Go through the records below and copy out every line that contains the word "Voted".
== Data in this exercise
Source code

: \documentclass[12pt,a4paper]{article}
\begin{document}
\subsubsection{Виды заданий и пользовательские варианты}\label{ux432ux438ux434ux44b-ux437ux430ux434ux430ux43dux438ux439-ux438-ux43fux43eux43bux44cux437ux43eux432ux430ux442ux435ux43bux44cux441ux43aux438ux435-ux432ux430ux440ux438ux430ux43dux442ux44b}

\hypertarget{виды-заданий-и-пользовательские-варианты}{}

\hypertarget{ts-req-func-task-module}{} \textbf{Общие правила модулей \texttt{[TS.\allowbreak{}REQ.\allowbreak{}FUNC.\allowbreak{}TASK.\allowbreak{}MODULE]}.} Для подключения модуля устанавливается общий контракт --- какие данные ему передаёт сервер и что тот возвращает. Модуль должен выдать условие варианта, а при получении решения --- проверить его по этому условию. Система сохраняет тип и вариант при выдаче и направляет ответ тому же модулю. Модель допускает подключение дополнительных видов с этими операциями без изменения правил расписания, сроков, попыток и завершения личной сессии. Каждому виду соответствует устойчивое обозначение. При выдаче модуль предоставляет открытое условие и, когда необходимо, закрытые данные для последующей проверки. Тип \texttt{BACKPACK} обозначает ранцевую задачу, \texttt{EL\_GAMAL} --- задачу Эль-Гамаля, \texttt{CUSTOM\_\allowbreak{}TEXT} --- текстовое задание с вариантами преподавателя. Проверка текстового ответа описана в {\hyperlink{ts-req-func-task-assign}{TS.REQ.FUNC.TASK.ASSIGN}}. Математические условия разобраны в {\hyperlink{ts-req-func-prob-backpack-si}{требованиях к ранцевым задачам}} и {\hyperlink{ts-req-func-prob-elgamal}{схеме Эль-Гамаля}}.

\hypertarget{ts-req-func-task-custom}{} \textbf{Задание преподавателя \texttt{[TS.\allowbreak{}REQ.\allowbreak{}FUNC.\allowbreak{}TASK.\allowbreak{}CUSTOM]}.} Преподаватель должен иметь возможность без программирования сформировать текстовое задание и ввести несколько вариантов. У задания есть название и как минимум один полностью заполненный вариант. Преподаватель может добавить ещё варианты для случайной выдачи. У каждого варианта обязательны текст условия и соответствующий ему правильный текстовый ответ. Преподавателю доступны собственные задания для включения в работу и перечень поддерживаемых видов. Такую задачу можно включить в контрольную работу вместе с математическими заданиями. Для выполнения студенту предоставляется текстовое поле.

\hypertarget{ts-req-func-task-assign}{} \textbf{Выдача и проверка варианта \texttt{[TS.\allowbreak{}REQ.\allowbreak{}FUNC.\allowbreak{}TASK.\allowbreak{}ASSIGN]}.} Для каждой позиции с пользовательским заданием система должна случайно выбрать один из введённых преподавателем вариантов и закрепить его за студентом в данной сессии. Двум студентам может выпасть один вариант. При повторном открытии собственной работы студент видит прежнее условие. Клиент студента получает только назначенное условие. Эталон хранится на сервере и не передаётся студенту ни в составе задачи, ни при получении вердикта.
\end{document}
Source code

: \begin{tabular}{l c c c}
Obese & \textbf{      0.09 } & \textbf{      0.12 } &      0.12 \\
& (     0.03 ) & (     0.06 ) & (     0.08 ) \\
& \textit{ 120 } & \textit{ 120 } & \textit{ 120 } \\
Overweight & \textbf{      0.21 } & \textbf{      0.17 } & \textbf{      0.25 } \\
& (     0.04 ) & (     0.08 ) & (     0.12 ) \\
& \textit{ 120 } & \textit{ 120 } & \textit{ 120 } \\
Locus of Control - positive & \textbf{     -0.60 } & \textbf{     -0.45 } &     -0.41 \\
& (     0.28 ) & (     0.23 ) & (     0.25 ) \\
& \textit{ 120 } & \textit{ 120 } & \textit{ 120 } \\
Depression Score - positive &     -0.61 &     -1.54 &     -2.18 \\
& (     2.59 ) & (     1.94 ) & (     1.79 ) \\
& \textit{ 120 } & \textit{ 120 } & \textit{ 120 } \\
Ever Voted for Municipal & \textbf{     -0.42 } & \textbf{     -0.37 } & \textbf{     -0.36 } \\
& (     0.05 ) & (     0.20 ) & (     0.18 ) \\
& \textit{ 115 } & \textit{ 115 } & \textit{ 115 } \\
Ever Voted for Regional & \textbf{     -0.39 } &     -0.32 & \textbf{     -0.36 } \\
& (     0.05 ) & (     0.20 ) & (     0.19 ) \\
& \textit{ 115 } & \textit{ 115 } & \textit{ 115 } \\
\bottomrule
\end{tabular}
====
» Output for this exercise
Ever Voted for Municipal & \textbf{     -0.42 } & \textbf{     -0.37 } & \textbf{     -0.36 } \\
Ever Voted for Regional & \textbf{     -0.39 } &     -0.32 & \textbf{     -0.36 } \\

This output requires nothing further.